• ABOUT THIS EXERCISE:
Please state how many lines of the data below contain the word "inference", offering nothing besides the number.

____ THE INPUT

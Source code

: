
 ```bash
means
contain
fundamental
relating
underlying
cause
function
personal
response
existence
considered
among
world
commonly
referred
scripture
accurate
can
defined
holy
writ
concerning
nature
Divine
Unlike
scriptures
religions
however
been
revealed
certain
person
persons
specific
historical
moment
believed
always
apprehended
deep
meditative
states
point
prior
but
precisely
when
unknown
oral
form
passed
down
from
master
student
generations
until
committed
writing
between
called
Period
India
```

________
____ THE INPUT

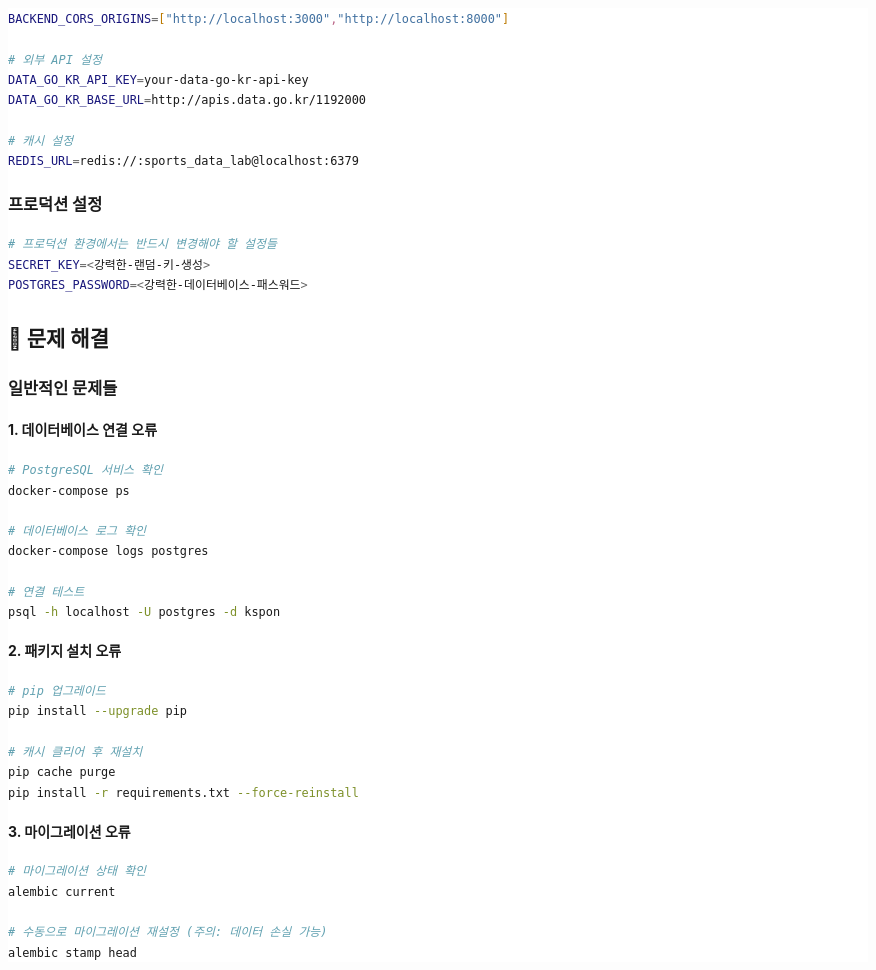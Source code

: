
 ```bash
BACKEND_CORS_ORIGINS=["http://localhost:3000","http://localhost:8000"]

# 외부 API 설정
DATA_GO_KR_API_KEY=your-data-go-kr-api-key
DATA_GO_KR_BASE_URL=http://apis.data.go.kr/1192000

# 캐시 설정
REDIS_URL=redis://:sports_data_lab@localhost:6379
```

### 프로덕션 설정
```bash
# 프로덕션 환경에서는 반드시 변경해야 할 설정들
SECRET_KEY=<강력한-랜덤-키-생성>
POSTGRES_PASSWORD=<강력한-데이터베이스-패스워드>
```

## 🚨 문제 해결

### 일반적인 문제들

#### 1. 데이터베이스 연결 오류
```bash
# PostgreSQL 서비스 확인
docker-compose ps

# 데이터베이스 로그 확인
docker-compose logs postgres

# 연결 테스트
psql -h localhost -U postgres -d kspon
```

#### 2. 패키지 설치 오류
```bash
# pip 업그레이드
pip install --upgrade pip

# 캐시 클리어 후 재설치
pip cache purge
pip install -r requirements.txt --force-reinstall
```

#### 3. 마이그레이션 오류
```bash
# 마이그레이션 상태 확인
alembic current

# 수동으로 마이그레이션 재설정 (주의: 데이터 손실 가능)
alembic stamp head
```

________
____ THE INPUT

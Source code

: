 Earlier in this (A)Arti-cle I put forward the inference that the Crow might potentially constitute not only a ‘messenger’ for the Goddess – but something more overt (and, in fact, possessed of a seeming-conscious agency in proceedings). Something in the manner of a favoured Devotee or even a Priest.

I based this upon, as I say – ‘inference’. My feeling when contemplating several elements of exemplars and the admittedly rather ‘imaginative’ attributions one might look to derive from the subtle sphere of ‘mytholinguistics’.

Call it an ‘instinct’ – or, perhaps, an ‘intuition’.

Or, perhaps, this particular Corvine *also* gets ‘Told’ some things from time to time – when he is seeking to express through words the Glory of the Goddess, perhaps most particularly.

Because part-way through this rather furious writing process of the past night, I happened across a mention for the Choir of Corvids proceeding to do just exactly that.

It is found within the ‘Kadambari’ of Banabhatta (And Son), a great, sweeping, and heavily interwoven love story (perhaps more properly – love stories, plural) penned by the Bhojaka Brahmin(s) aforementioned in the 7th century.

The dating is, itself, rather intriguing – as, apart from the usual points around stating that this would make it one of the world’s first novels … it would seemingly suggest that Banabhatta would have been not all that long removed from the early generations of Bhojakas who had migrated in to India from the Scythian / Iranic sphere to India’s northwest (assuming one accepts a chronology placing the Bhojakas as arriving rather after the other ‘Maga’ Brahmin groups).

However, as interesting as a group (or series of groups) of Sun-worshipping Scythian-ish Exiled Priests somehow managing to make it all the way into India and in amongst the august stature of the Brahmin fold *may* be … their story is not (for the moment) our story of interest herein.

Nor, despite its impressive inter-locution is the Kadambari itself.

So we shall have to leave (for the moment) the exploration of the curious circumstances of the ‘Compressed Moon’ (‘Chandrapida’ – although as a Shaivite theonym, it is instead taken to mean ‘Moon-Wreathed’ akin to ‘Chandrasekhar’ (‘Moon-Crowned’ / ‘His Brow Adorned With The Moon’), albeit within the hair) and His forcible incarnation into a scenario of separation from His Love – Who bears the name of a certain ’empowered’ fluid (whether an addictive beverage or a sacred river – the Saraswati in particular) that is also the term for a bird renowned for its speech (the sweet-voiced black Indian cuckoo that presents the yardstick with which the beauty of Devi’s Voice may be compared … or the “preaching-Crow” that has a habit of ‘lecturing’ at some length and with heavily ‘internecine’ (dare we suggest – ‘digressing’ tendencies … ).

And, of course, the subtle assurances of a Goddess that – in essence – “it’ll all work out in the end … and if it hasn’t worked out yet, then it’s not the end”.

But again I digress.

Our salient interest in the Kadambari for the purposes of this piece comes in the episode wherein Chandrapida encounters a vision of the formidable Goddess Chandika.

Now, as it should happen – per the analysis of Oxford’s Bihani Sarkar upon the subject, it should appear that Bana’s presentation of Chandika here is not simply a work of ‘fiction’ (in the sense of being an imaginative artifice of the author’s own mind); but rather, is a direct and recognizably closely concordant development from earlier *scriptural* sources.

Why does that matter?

________

• EXPECTED ANSWER:
2